What is required:
In the listing below, find the line containing "VOL01.epub | bjdrive://a0e3b85422302f7c694bc20374d1e32a |" and the line containing "VOL01.epub | bjdrive://bcd9d3a314bd21af238551ae868f5de8 |". Repeat exactly those two lines and every line between them, nothing more.

Supplied records:
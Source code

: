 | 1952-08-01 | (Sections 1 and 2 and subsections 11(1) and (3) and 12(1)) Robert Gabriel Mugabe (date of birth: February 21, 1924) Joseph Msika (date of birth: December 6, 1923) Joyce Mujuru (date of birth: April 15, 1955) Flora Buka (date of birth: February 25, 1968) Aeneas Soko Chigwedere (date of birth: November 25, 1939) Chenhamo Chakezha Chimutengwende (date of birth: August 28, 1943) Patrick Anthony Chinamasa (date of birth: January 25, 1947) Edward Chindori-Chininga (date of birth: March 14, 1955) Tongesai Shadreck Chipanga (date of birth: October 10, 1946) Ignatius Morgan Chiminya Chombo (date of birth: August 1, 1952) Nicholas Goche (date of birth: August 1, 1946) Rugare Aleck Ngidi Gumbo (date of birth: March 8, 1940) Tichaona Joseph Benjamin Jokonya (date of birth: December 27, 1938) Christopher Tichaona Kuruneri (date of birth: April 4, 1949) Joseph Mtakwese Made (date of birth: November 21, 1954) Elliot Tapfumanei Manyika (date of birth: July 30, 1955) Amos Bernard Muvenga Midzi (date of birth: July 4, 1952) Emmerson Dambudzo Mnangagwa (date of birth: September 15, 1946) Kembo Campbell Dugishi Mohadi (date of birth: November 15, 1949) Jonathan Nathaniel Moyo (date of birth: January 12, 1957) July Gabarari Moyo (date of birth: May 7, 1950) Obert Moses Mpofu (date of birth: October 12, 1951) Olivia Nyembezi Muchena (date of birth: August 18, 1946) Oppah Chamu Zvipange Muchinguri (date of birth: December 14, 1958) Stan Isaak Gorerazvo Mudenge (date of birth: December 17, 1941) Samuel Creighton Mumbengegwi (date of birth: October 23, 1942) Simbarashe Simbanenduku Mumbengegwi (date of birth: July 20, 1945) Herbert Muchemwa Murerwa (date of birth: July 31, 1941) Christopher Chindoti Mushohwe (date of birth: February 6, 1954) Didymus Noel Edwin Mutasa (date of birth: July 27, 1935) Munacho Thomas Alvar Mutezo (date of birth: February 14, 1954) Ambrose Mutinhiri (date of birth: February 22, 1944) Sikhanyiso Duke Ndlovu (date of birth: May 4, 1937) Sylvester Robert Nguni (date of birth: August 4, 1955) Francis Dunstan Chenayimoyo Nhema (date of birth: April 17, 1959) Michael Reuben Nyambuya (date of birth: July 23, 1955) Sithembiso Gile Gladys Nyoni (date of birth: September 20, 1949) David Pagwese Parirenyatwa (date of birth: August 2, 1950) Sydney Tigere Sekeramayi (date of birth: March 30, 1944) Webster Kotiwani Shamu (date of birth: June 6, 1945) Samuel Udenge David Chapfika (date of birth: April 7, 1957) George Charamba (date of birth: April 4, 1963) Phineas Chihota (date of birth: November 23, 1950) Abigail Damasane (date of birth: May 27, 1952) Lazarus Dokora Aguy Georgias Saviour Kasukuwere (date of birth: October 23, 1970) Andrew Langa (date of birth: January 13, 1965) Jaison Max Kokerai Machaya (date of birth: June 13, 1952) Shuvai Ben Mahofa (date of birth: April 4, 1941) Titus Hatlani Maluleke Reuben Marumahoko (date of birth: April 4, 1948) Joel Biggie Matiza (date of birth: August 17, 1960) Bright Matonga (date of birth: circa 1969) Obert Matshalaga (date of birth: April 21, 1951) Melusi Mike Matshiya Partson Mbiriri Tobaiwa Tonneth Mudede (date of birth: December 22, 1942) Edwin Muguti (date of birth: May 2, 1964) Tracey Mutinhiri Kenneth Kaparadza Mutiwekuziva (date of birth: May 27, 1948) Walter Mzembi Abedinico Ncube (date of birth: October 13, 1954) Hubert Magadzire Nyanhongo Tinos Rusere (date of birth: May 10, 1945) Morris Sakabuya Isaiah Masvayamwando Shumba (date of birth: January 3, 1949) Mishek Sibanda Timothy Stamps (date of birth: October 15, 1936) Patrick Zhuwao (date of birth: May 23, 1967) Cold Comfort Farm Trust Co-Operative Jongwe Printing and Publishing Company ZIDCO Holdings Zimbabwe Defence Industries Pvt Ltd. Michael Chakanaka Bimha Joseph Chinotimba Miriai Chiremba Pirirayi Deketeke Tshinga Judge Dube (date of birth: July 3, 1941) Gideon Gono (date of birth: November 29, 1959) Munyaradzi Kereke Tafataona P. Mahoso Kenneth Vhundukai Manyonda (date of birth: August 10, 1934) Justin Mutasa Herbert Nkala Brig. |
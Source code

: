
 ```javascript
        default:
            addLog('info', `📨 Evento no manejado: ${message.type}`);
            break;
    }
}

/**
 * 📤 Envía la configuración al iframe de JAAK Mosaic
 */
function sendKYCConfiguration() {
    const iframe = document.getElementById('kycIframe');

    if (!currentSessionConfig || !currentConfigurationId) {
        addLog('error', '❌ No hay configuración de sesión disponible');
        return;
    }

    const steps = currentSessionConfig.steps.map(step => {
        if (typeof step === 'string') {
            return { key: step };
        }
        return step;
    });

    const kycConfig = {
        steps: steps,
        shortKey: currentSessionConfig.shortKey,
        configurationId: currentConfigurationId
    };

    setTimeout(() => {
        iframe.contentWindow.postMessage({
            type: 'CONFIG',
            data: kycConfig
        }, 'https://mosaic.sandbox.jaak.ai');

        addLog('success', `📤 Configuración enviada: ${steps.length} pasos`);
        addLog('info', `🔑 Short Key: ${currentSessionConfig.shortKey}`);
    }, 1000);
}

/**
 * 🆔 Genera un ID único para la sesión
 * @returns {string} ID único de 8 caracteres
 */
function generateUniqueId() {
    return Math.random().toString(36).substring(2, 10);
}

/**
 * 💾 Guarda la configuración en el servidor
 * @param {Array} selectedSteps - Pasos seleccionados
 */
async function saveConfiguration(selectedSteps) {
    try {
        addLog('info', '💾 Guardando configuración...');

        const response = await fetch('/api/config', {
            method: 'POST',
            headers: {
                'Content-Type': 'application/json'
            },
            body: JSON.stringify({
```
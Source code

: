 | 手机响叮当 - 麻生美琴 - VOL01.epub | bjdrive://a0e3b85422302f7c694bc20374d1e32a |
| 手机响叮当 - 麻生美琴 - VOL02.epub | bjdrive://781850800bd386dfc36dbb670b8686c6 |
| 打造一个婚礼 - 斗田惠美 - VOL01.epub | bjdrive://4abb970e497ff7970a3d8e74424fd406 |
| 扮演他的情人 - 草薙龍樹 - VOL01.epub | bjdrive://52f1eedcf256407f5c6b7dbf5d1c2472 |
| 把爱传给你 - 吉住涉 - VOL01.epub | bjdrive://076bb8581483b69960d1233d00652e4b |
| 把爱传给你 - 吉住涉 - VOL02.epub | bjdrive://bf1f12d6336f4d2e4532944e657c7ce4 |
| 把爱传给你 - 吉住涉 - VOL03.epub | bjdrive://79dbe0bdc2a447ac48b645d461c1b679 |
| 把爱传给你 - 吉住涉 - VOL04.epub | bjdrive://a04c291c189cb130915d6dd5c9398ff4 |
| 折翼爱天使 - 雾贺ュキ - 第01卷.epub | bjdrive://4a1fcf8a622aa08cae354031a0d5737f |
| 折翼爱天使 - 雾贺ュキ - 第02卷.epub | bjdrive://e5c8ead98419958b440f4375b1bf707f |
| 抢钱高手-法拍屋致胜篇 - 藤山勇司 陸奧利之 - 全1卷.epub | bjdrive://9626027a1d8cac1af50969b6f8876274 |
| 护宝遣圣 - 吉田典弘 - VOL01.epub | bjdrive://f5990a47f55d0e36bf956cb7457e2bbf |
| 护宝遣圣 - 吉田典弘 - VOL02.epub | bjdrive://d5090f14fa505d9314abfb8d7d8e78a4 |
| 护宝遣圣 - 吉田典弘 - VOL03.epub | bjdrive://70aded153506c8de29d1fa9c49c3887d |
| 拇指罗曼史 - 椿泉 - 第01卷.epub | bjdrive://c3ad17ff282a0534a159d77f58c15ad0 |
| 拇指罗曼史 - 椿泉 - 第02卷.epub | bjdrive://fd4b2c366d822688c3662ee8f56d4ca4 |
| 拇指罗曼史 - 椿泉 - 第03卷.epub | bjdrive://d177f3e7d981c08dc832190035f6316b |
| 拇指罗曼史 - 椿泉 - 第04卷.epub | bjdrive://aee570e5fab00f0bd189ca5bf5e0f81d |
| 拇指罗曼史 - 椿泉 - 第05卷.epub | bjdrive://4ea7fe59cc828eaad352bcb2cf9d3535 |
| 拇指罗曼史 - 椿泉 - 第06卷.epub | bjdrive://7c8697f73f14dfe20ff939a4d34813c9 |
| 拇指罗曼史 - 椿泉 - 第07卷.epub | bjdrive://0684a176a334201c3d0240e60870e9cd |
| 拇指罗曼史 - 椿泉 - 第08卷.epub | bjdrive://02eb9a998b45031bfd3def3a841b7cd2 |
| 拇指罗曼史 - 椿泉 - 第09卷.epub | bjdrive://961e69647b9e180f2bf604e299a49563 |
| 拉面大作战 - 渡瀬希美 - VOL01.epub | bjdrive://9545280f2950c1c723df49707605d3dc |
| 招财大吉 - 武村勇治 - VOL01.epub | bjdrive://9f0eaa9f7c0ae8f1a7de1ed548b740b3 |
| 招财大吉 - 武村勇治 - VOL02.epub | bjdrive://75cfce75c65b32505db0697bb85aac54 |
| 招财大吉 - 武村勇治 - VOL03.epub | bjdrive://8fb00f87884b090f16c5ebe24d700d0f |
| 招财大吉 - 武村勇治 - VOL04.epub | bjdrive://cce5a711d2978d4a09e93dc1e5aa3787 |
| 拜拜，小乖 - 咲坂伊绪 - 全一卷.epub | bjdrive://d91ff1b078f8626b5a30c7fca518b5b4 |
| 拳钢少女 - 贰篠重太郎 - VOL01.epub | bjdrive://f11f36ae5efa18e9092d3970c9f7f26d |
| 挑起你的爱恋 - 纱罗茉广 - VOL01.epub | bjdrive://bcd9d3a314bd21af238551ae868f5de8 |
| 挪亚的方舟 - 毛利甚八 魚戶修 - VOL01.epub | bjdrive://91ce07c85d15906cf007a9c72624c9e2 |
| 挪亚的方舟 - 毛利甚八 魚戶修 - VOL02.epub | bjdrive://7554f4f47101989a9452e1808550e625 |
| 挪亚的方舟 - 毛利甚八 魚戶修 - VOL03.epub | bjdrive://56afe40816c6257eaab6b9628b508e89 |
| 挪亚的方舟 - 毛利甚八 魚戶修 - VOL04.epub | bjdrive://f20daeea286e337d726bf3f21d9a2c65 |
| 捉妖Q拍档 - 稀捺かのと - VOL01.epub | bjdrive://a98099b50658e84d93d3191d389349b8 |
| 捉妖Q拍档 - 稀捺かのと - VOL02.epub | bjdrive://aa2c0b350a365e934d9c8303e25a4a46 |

Written reply:
: | 手机响叮当 - 麻生美琴 - VOL01.epub | bjdrive://a0e3b85422302f7c694bc20374d1e32a |
| 手机响叮当 - 麻生美琴 - VOL02.epub | bjdrive://781850800bd386dfc36dbb670b8686c6 |
| 打造一个婚礼 - 斗田惠美 - VOL01.epub | bjdrive://4abb970e497ff7970a3d8e74424fd406 |
| 扮演他的情人 - 草薙龍樹 - VOL01.epub | bjdrive://52f1eedcf256407f5c6b7dbf5d1c2472 |
| 把爱传给你 - 吉住涉 - VOL01.epub | bjdrive://076bb8581483b69960d1233d00652e4b |
| 把爱传给你 - 吉住涉 - VOL02.epub | bjdrive://bf1f12d6336f4d2e4532944e657c7ce4 |
| 把爱传给你 - 吉住涉 - VOL03.epub | bjdrive://79dbe0bdc2a447ac48b645d461c1b679 |
| 把爱传给你 - 吉住涉 - VOL04.epub | bjdrive://a04c291c189cb130915d6dd5c9398ff4 |
| 折翼爱天使 - 雾贺ュキ - 第01卷.epub | bjdrive://4a1fcf8a622aa08cae354031a0d5737f |
| 折翼爱天使 - 雾贺ュキ - 第02卷.epub | bjdrive://e5c8ead98419958b440f4375b1bf707f |
| 抢钱高手-法拍屋致胜篇 - 藤山勇司 陸奧利之 - 全1卷.epub | bjdrive://9626027a1d8cac1af50969b6f8876274 |
| 护宝遣圣 - 吉田典弘 - VOL01.epub | bjdrive://f5990a47f55d0e36bf956cb7457e2bbf |
| 护宝遣圣 - 吉田典弘 - VOL02.epub | bjdrive://d5090f14fa505d9314abfb8d7d8e78a4 |
| 护宝遣圣 - 吉田典弘 - VOL03.epub | bjdrive://70aded153506c8de29d1fa9c49c3887d |
| 拇指罗曼史 - 椿泉 - 第01卷.epub | bjdrive://c3ad17ff282a0534a159d77f58c15ad0 |
| 拇指罗曼史 - 椿泉 - 第02卷.epub | bjdrive://fd4b2c366d822688c3662ee8f56d4ca4 |
| 拇指罗曼史 - 椿泉 - 第03卷.epub | bjdrive://d177f3e7d981c08dc832190035f6316b |
| 拇指罗曼史 - 椿泉 - 第04卷.epub | bjdrive://aee570e5fab00f0bd189ca5bf5e0f81d |
| 拇指罗曼史 - 椿泉 - 第05卷.epub | bjdrive://4ea7fe59cc828eaad352bcb2cf9d3535 |
| 拇指罗曼史 - 椿泉 - 第06卷.epub | bjdrive://7c8697f73f14dfe20ff939a4d34813c9 |
| 拇指罗曼史 - 椿泉 - 第07卷.epub | bjdrive://0684a176a334201c3d0240e60870e9cd |
| 拇指罗曼史 - 椿泉 - 第08卷.epub | bjdrive://02eb9a998b45031bfd3def3a841b7cd2 |
| 拇指罗曼史 - 椿泉 - 第09卷.epub | bjdrive://961e69647b9e180f2bf604e299a49563 |
| 拉面大作战 - 渡瀬希美 - VOL01.epub | bjdrive://9545280f2950c1c723df49707605d3dc |
| 招财大吉 - 武村勇治 - VOL01.epub | bjdrive://9f0eaa9f7c0ae8f1a7de1ed548b740b3 |
| 招财大吉 - 武村勇治 - VOL02.epub | bjdrive://75cfce75c65b32505db0697bb85aac54 |
| 招财大吉 - 武村勇治 - VOL03.epub | bjdrive://8fb00f87884b090f16c5ebe24d700d0f |
| 招财大吉 - 武村勇治 - VOL04.epub | bjdrive://cce5a711d2978d4a09e93dc1e5aa3787 |
| 拜拜，小乖 - 咲坂伊绪 - 全一卷.epub | bjdrive://d91ff1b078f8626b5a30c7fca518b5b4 |
| 拳钢少女 - 贰篠重太郎 - VOL01.epub | bjdrive://f11f36ae5efa18e9092d3970c9f7f26d |
| 挑起你的爱恋 - 纱罗茉广 - VOL01.epub | bjdrive://bcd9d3a314bd21af238551ae868f5de8 |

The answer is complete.